This graph from an article over at The Daily Reckoning gets to the heart of the matter. The stock market is in for a heap of trouble this fall given this kind of monetary environment. MZM has gone negative and the yield curve is flattening, and may go negative as well.
This adds up to a recession for the economy and a downtrend for the stock market, with the possibility of a good old fashioned whacking before the end of the year. The August-September time period is the most likely candidate for the lows of the year, according to The Stock Trader's Almanac put out by Yale Hirsch, and the year after a Presidential election tends to be the worst.
If this is true what should you do? If you've already made some money this year on a good pick or two, think seriously about banking it, or at least hedging. If you want to make some money on the possible down turn, buy some puts.

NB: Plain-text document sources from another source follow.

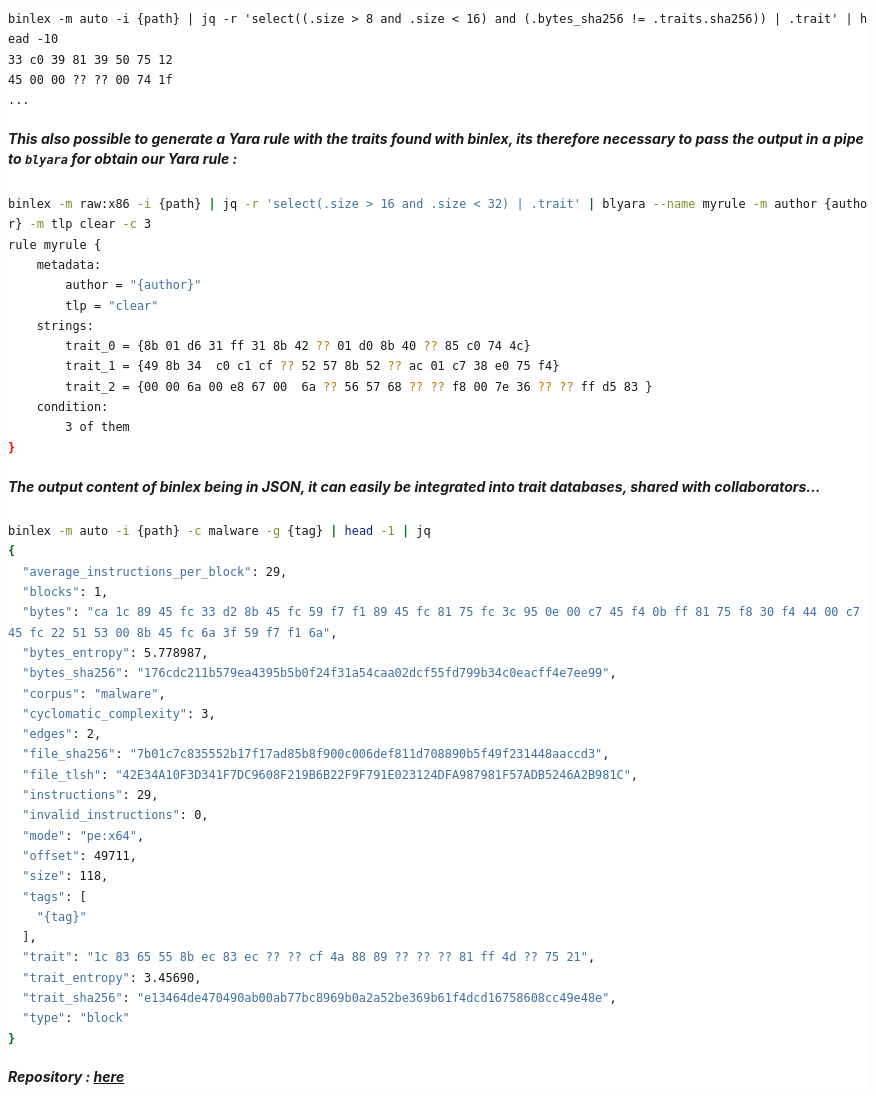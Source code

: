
 ```basb
binlex -m auto -i {path} | jq -r 'select((.size > 8 and .size < 16) and (.bytes_sha256 != .traits.sha256)) | .trait' | head -10
33 c0 39 81 39 50 75 12
45 00 00 ?? ?? 00 74 1f
...
```

##### This also possible to generate a Yara rule with the traits found with binlex, its therefore necessary to pass the output in a pipe to ```blyara``` for obtain our Yara rule :

```bash
binlex -m raw:x86 -i {path} | jq -r 'select(.size > 16 and .size < 32) | .trait' | blyara --name myrule -m author {author} -m tlp clear -c 3
rule myrule {
    metadata:
        author = "{author}"
        tlp = "clear"
    strings:
        trait_0 = {8b 01 d6 31 ff 31 8b 42 ?? 01 d0 8b 40 ?? 85 c0 74 4c}
        trait_1 = {49 8b 34  c0 c1 cf ?? 52 57 8b 52 ?? ac 01 c7 38 e0 75 f4}
        trait_2 = {00 00 6a 00 e8 67 00  6a ?? 56 57 68 ?? ?? f8 00 7e 36 ?? ?? ff d5 83 }
    condition:
        3 of them
}
```

##### The output content of binlex being in JSON, it can easily be integrated into trait databases, shared with collaborators...

```bash
binlex -m auto -i {path} -c malware -g {tag} | head -1 | jq
{
  "average_instructions_per_block": 29,
  "blocks": 1,
  "bytes": "ca 1c 89 45 fc 33 d2 8b 45 fc 59 f7 f1 89 45 fc 81 75 fc 3c 95 0e 00 c7 45 f4 0b ff 81 75 f8 30 f4 44 00 c7 45 fc 22 51 53 00 8b 45 fc 6a 3f 59 f7 f1 6a",
  "bytes_entropy": 5.778987,
  "bytes_sha256": "176cdc211b579ea4395b5b0f24f31a54caa02dcf55fd799b34c0eacff4e7ee99",
  "corpus": "malware",
  "cyclomatic_complexity": 3,
  "edges": 2,
  "file_sha256": "7b01c7c835552b17f17ad85b8f900c006def811d708890b5f49f231448aaccd3",
  "file_tlsh": "42E34A10F3D341F7DC9608F219B6B22F9F791E023124DFA987981F57ADB5246A2B981C",
  "instructions": 29,
  "invalid_instructions": 0,
  "mode": "pe:x64",
  "offset": 49711,
  "size": 118,
  "tags": [
    "{tag}"
  ],
  "trait": "1c 83 65 55 8b ec 83 ec ?? ?? cf 4a 88 89 ?? ?? ?? 81 ff 4d ?? 75 21",
  "trait_entropy": 3.45690,
  "trait_sha256": "e13464de470490ab00ab77bc8969b0a2a52be369b61f4dcd16758608cc49e48e",
  "type": "block"
}
```
<h5>Repository : <a href="https://github.com/c3rb3ru5d3d53c/binlex">here</a></h5>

Implied vols, which means options prices, are low at this point, i.e., calls and puts are cheap. This varies from stock to stock of course but as an example, let's take a look at the QQQQ options:
As you can see, the implied volatility (yellow line) of the Q options is at a low. Notice how it spiked up in August of last year, which is another way of saying that the calls and puts suddenly became a lot more expensive, or that those who had the foresight to buy them just prior, made a lot of money. Will this August be the same?
Of course no one can predict the future, but those who consistently make money at anything know to place their bets when the odds are in their favor, and reduce their risk when the odds are against them.